Types of Volume Layouts

VxVM allows you to create volumes with the following layout types:

  • Concatenated---A volume whose subdisks are arranged both sequentially and contiguously within a plex. Concatenation allows a volume to be created from multiple regions of one or more disks if there is not enough space for an entire volume on a single region of a disk. For more information, see Concatenation and Spanning.
  • Striped---A volume with data spread evenly across multiple disks. Stripes are equal-sized fragments that are allocated alternately and evenly to the subdisks of a single plex. There must be at least two subdisks in a striped plex, each of which must exist on a different disk. Throughput increases with the number of disks across which a plex is striped. Striping helps to balance I/O load in cases where high traffic areas exist on certain subdisks. For more information, see Striping (RAID-0).
  • Mirrored---A volume with multiple data plexes that duplicate the information contained in a volume. Although a volume can have a single data plex, at least two are required for true mirroring to provide redundancy of data. For the redundancy to be useful, each of these data plexes should contain disk space from different disks. For more information, see Mirroring (RAID-1).
  • RAID-5---A volume that uses striping to spread data and parity evenly across multiple disks in an array. Each stripe contains a parity stripe unit and data stripe units. Parity can be used to reconstruct data if one of the disks fails. In comparison to the performance of striped volumes, write throughput of RAID-5 volumes decreases since parity information needs to be updated each time data is accessed. However, in comparison to mirroring, the use of parity to implement data redundancy reduces the amount of space required. For more information, see RAID-5 (Striping with Parity).
  • Mirrored-stripe---A volume that is configured as a striped plex and another plex that mirrors the striped one. This requires at least two disks for striping and one or more other disks for mirroring (depending on whether the plex is simple or striped). The advantages of this layout are increased performance by spreading data across multiple disks and redundancy of data. Striping Plus Mirroring (Mirrored-Stripe or RAID-0+1).
  • Layered Volume---A volume constructed from other volumes. Non-layered volumes are constructed by mapping their subdisks to VM disks. Layered volumes are constructed by mapping their subdisks to underlying volumes (known as storage volumes), and allow the creation of more complex forms of logical layout. Examples of layered volumes are striped-mirror and concatenated-mirror volumes. For more information, see Layered Volumes.
  • A striped-mirror volume is created by configuring several mirrored volumes as the columns of a striped volume. This layout offers the same benefits as a non-layered mirrored-stripe volume. In addition it provides faster recovery as the failure of single disk does not force an entire striped plex offline. For more information, see Mirroring Plus Striping (Striped-Mirror, RAID-1+0 or RAID-10).
    A concatenated-mirror volume is created by concatenating several mirrored volumes. This provides faster recovery as the failure of a single disk does not force the entire mirror offline.

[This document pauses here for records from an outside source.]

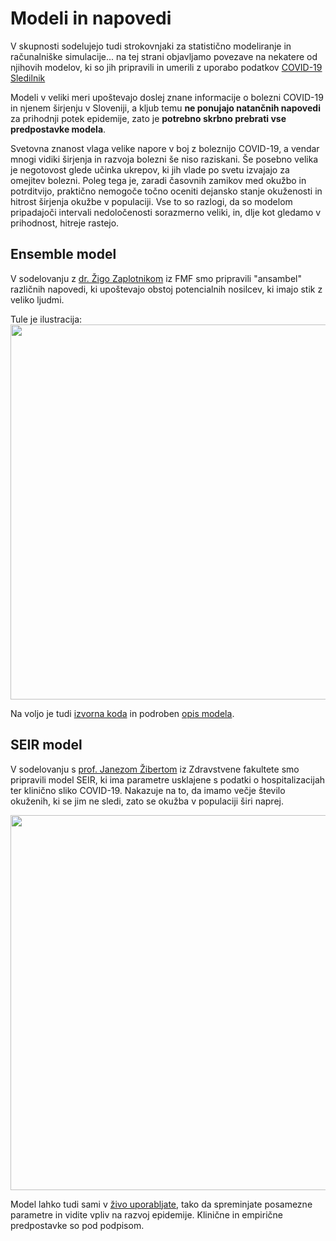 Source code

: # Modeli in napovedi

V skupnosti sodelujejo tudi strokovnjaki za statistično modeliranje in računalniške simulacije...
na tej strani objavljamo povezave na nekatere od njihovih modelov, ki so jih pripravili in umerili z uporabo podatkov [COVID-19 Sledilnik](covid-19.sledilnik.org) 

Modeli v veliki meri upoštevajo doslej znane informacije o bolezni COVID-19 in njenem širjenju v Sloveniji, a kljub temu **ne ponujajo natančnih napovedi** za prihodnji potek epidemije, zato je **potrebno skrbno prebrati vse predpostavke modela**.

Svetovna znanost vlaga velike napore v boj z boleznijo COVID-19, a vendar mnogi vidiki širjenja in razvoja bolezni še niso raziskani. Še posebno velika je negotovost glede učinka ukrepov, ki jih vlade po svetu izvajajo za omejitev bolezni. Poleg tega je, zaradi časovnih zamikov med okužbo in potrditvijo, praktično nemogoče točno oceniti dejansko stanje okuženosti in hitrost širjenja okužbe v populaciji. Vse to so razlogi, da so modelom pripadajoči intervali nedoločenosti sorazmerno veliki, in, dlje kot gledamo v prihodnost, hitreje rastejo.

## Ensemble model
V sodelovanju z [dr. Žigo Zaplotnikom](https://twitter.com/ZaplotnikZiga) iz FMF smo pripravili "ansambel" različnih napovedi, ki upoštevajo obstoj potencialnih nosilcev, ki imajo stik z veliko ljudmi.

Tule je ilustracija:
<img src="https://fiz.fmf.uni-lj.si/~zaplotnikz/2020_03_28/plot/potek_pandemije12_share.png" width="600">

Na voljo je tudi [izvorna koda](https://github.com/zaplotnik/korona/tree/master/code) in podroben [opis modela](http://stat.columbia.edu/~jakulin/Covid/3.28.zaplotnik.model.pdf).


## SEIR model
V sodelovanju s [prof. Janezom Žibertom](https://pacs.zf.uni-lj.si/janez-zibert/) iz Zdravstvene fakultete smo pripravili model SEIR, ki ima parametre usklajene s podatki o hospitalizacijah ter klinično sliko COVID-19. Nakazuje na to, da imamo večje število okuženih, ki se jim ne sledi, zato se okužba v populaciji širi naprej.

<img src="https://covid-19.sledilnik.org/images/20200403-model-jzibert.png" width="600">

Model lahko tudi sami v [živo uporabljate](https://pacs.zf.uni-lj.si/statistika/simulacija-sirjenja-covid-19/), tako da spreminjate posamezne parametre in vidite vpliv na razvoj epidemije. Klinične in empirične predpostavke so pod podpisom.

Supported Volume Logs and Maps

VERITAS Volume Manager supports the use of several types of logs and maps with volumes:

  • FastResync Maps are used to perform quick and efficient resynchronization of mirrors (see FastResync for details). These maps are supported either in memory (Non-Persistent FastResync), or on disk as part of a DCO volume (Persistent FastResync). Two types of DCO volume are supported:
  • Dirty region logs allow the fast recovery of mirrored volumes after a system crash (see Dirty Region Logging (DRL) for details). These logs are supported either as DRL log plexes, or as part of a version 20 DCO volume. Refer to the following sections for information on creating a volume on which DRL is enabled:
  • RAID-5 logs are used to prevent corruption of data during recovery of RAID-5 volumes (see RAID-5 Logging for details). These logs are configured as plexes on disks other than those that are used for the columns of the RAID-5 volume.
  • See Creating a RAID-5 Volume for information on creating a RAID-5 volume together with RAID-5 logs.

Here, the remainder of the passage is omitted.